_Required action_
Please restate the records below word for word, leaving out every picture.

_Records supplied_
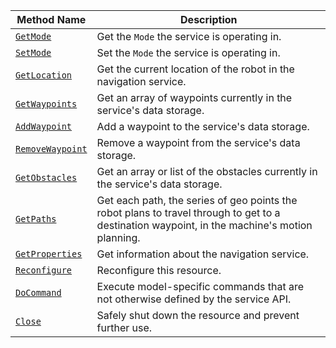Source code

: <!-- prettier-ignore -->
| Method Name | Description |
| ----------- | ----------- |
| [`GetMode`](/services/navigation/#getmode) | Get the `Mode` the service is operating in. |
| [`SetMode`](/services/navigation/#setmode) | Set the `Mode` the service is operating in. |
| [`GetLocation`](/services/navigation/#getlocation) | Get the current location of the robot in the navigation service. |
| [`GetWaypoints`](/services/navigation/#getwaypoints) | Get an array of waypoints currently in the service's data storage. |
| [`AddWaypoint`](/services/navigation/#addwaypoint) | Add a waypoint to the service's data storage. |
| [`RemoveWaypoint`](/services/navigation/#removewaypoint) | Remove a waypoint from the service's data storage. |
| [`GetObstacles`](/services/navigation/#getobstacles) | Get an array or list of the obstacles currently in the service's data storage. |
| [`GetPaths`](/services/navigation/#getpaths) | Get each path, the series of geo points the robot plans to travel through to get to a destination waypoint, in the machine's motion planning. |
| [`GetProperties`](/services/navigation/#getproperties) | Get information about the navigation service. |
| [`Reconfigure`](/services/navigation/#reconfigure) | Reconfigure this resource. |
| [`DoCommand`](/services/navigation/#docommand) | Execute model-specific commands that are not otherwise defined by the service API. |
| [`Close`](/services/navigation/#close) | Safely shut down the resource and prevent further use. |
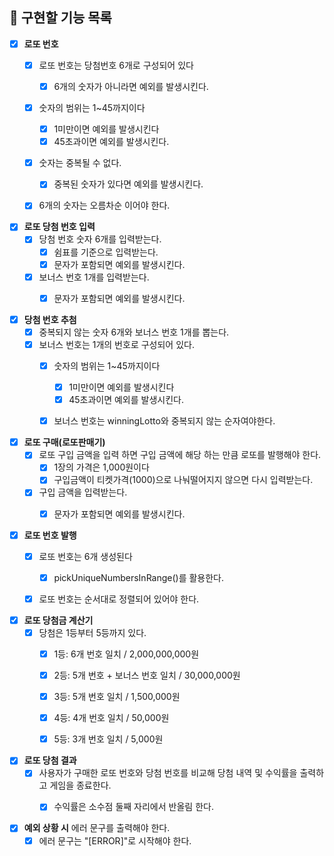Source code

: ## 📄 구현할 기능 목록

- [x] **로또 번호**
    - [x] 로또 번호는 당첨번호 6개로 구성되어 있다
        - [x] 6개의 숫자가 아니라면 예외를 발생시킨다.
    - [x] 숫자의 범위는 1~45까지이다
        - [x] 1미만이면 예외를 발생시킨다
        - [x] 45초과이면 예외를 발생시킨다.
    - [x] 숫자는 중복될 수 없다.
        - [x] 중복된 숫자가 있다면 예외를 발생시킨다.
    - [x] 6개의 숫자는 오름차순 이어야 한다.


- [x] **로또 당첨 번호 입력**
  - [x] 당첨 번호 숫자 6개를 입력받는다.
      - [x] 쉼표를 기준으로 입력받는다.
      - [x] 문자가 포함되면 예외를 발생시킨다.
  - [x] 보너스 번호 1개를 입력받는다.
      - [x] 문자가 포함되면 예외를 발생시킨다.


- [x] **당첨 번호 추첨**
    - [x] 중복되지 않는 숫자 6개와 보너스 번호 1개를 뽑는다.
    - [x] 보너스 번호는 1개의 번호로 구성되어 있다.
        - [x] 숫자의 범위는 1~45까지이다
            - [x] 1미만이면 예외를 발생시킨다
            - [x] 45초과이면 예외를 발생시킨다.
        - [x] 보너스 번호는 winningLotto와 중복되지 않는 순자여야한다.


- [x] **로또 구매(로또판매기)**
    - [x] 로또 구입 금액을 입력 하면 구입 금액에 해당 하는 만큼 로또를 발행해야 한다.
        - [x] 1장의 가격은 1,000원이다
        - [x] 구입금액이 티켓가격(1000)으로 나눠떨어지지 않으면 다시 입력받는다.
    - [x] 구입 금액을 입력받는다.
        - [x] 문자가 포함되면 예외를 발생시킨다.


- [x] **로또 번호 발행**
    - [x] 로또 번호는 6개 생성된다
        - [x] pickUniqueNumbersInRange()를 활용한다.
    - [x] 로또 번호는 순서대로 정렬되어 있어야 한다.


- [x] **로또 당첨금 계산기**
    - [x] 당첨은 1등부터 5등까지 있다.
        - [x] 1등: 6개 번호 일치 / 2,000,000,000원
        - [x] 2등: 5개 번호 + 보너스 번호 일치 / 30,000,000원
        - [x] 3등: 5개 번호 일치 / 1,500,000원
        - [x] 4등: 4개 번호 일치 / 50,000원
        - [x] 5등: 3개 번호 일치 / 5,000원


- [x] **로또 당첨 결과**
    - [x] 사용자가 구매한 로또 번호와 당첨 번호를 비교해 당첨 내역 및 수익률을 출력하고 게임을 종료한다.
        - [x] 수익률은 소수점 둘째 자리에서 반올림 한다.


- [x] **예외 상황 시** 에러 문구를 출력해야 한다.
    - [x] 에러 문구는 "[ERROR]"로 시작해야 한다.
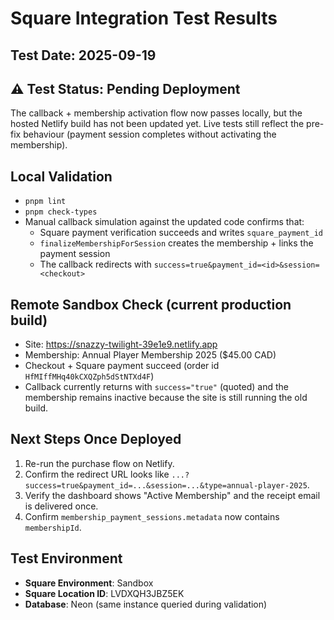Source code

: # Square Integration Test Results

## Test Date: 2025-09-19

## ⚠️ Test Status: Pending Deployment

The callback + membership activation flow now passes locally, but the hosted Netlify build has not
been updated yet. Live tests still reflect the pre-fix behaviour (payment session completes without
activating the membership).

## Local Validation

- `pnpm lint`
- `pnpm check-types`
- Manual callback simulation against the updated code confirms that:
  - Square payment verification succeeds and writes `square_payment_id`
  - `finalizeMembershipForSession` creates the membership + links the payment session
  - The callback redirects with `success=true&payment_id=<id>&session=<checkout>`

## Remote Sandbox Check (current production build)

- Site: https://snazzy-twilight-39e1e9.netlify.app
- Membership: Annual Player Membership 2025 ($45.00 CAD)
- Checkout + Square payment succeed (order id `HfMIffMHq40kCXQZph5dStNTXd4F`)
- Callback currently returns with `success="true"` (quoted) and the membership remains inactive
  because the site is still running the old build.

## Next Steps Once Deployed

1. Re-run the purchase flow on Netlify.
2. Confirm the redirect URL looks like
   `...?success=true&payment_id=...&session=...&type=annual-player-2025`.
3. Verify the dashboard shows "Active Membership" and the receipt email is delivered once.
4. Confirm `membership_payment_sessions.metadata` now contains `membershipId`.

## Test Environment

- **Square Environment**: Sandbox
- **Square Location ID**: LVDXQH3JBZ5EK
- **Database**: Neon (same instance queried during validation)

_Expected answer_
Source code

: <!-- prettier-ignore -->
| Method Name | Description |
| ----------- | ----------- |
| [`GetMode`](/services/navigation/#getmode) | Get the `Mode` the service is operating in. |
| [`SetMode`](/services/navigation/#setmode) | Set the `Mode` the service is operating in. |
| [`GetLocation`](/services/navigation/#getlocation) | Get the current location of the robot in the navigation service. |
| [`GetWaypoints`](/services/navigation/#getwaypoints) | Get an array of waypoints currently in the service's data storage. |
| [`AddWaypoint`](/services/navigation/#addwaypoint) | Add a waypoint to the service's data storage. |
| [`RemoveWaypoint`](/services/navigation/#removewaypoint) | Remove a waypoint from the service's data storage. |
| [`GetObstacles`](/services/navigation/#getobstacles) | Get an array or list of the obstacles currently in the service's data storage. |
| [`GetPaths`](/services/navigation/#getpaths) | Get each path, the series of geo points the robot plans to travel through to get to a destination waypoint, in the machine's motion planning. |
| [`GetProperties`](/services/navigation/#getproperties) | Get information about the navigation service. |
| [`Reconfigure`](/services/navigation/#reconfigure) | Reconfigure this resource. |
| [`DoCommand`](/services/navigation/#docommand) | Execute model-specific commands that are not otherwise defined by the service API. |
| [`Close`](/services/navigation/#close) | Safely shut down the resource and prevent further use. |
Source code

: ## 📄 구현할 기능 목록

- [x] **로또 번호**
    - [x] 로또 번호는 당첨번호 6개로 구성되어 있다
        - [x] 6개의 숫자가 아니라면 예외를 발생시킨다.
    - [x] 숫자의 범위는 1~45까지이다
        - [x] 1미만이면 예외를 발생시킨다
        - [x] 45초과이면 예외를 발생시킨다.
    - [x] 숫자는 중복될 수 없다.
        - [x] 중복된 숫자가 있다면 예외를 발생시킨다.
    - [x] 6개의 숫자는 오름차순 이어야 한다.


- [x] **로또 당첨 번호 입력**
  - [x] 당첨 번호 숫자 6개를 입력받는다.
      - [x] 쉼표를 기준으로 입력받는다.
      - [x] 문자가 포함되면 예외를 발생시킨다.
  - [x] 보너스 번호 1개를 입력받는다.
      - [x] 문자가 포함되면 예외를 발생시킨다.


- [x] **당첨 번호 추첨**
    - [x] 중복되지 않는 숫자 6개와 보너스 번호 1개를 뽑는다.
    - [x] 보너스 번호는 1개의 번호로 구성되어 있다.
        - [x] 숫자의 범위는 1~45까지이다
            - [x] 1미만이면 예외를 발생시킨다
            - [x] 45초과이면 예외를 발생시킨다.
        - [x] 보너스 번호는 winningLotto와 중복되지 않는 순자여야한다.


- [x] **로또 구매(로또판매기)**
    - [x] 로또 구입 금액을 입력 하면 구입 금액에 해당 하는 만큼 로또를 발행해야 한다.
        - [x] 1장의 가격은 1,000원이다
        - [x] 구입금액이 티켓가격(1000)으로 나눠떨어지지 않으면 다시 입력받는다.
    - [x] 구입 금액을 입력받는다.
        - [x] 문자가 포함되면 예외를 발생시킨다.


- [x] **로또 번호 발행**
    - [x] 로또 번호는 6개 생성된다
        - [x] pickUniqueNumbersInRange()를 활용한다.
    - [x] 로또 번호는 순서대로 정렬되어 있어야 한다.


- [x] **로또 당첨금 계산기**
    - [x] 당첨은 1등부터 5등까지 있다.
        - [x] 1등: 6개 번호 일치 / 2,000,000,000원
        - [x] 2등: 5개 번호 + 보너스 번호 일치 / 30,000,000원
        - [x] 3등: 5개 번호 일치 / 1,500,000원
        - [x] 4등: 4개 번호 일치 / 50,000원
        - [x] 5등: 3개 번호 일치 / 5,000원


- [x] **로또 당첨 결과**
    - [x] 사용자가 구매한 로또 번호와 당첨 번호를 비교해 당첨 내역 및 수익률을 출력하고 게임을 종료한다.
        - [x] 수익률은 소수점 둘째 자리에서 반올림 한다.


- [x] **예외 상황 시** 에러 문구를 출력해야 한다.
    - [x] 에러 문구는 "[ERROR]"로 시작해야 한다.
Source code

: # Square Integration Test Results

## Test Date: 2025-09-19

## ⚠️ Test Status: Pending Deployment

The callback + membership activation flow now passes locally, but the hosted Netlify build has not
been updated yet. Live tests still reflect the pre-fix behaviour (payment session completes without
activating the membership).

## Local Validation

- `pnpm lint`
- `pnpm check-types`
- Manual callback simulation against the updated code confirms that:
  - Square payment verification succeeds and writes `square_payment_id`
  - `finalizeMembershipForSession` creates the membership + links the payment session
  - The callback redirects with `success=true&payment_id=<id>&session=<checkout>`

## Remote Sandbox Check (current production build)

- Site: https://snazzy-twilight-39e1e9.netlify.app
- Membership: Annual Player Membership 2025 ($45.00 CAD)
- Checkout + Square payment succeed (order id `HfMIffMHq40kCXQZph5dStNTXd4F`)
- Callback currently returns with `success="true"` (quoted) and the membership remains inactive
  because the site is still running the old build.

## Next Steps Once Deployed

1. Re-run the purchase flow on Netlify.
2. Confirm the redirect URL looks like
   `...?success=true&payment_id=...&session=...&type=annual-player-2025`.
3. Verify the dashboard shows "Active Membership" and the receipt email is delivered once.
4. Confirm `membership_payment_sessions.metadata` now contains `membershipId`.

## Test Environment

- **Square Environment**: Sandbox
- **Square Location ID**: LVDXQH3JBZ5EK
- **Database**: Neon (same instance queried during validation)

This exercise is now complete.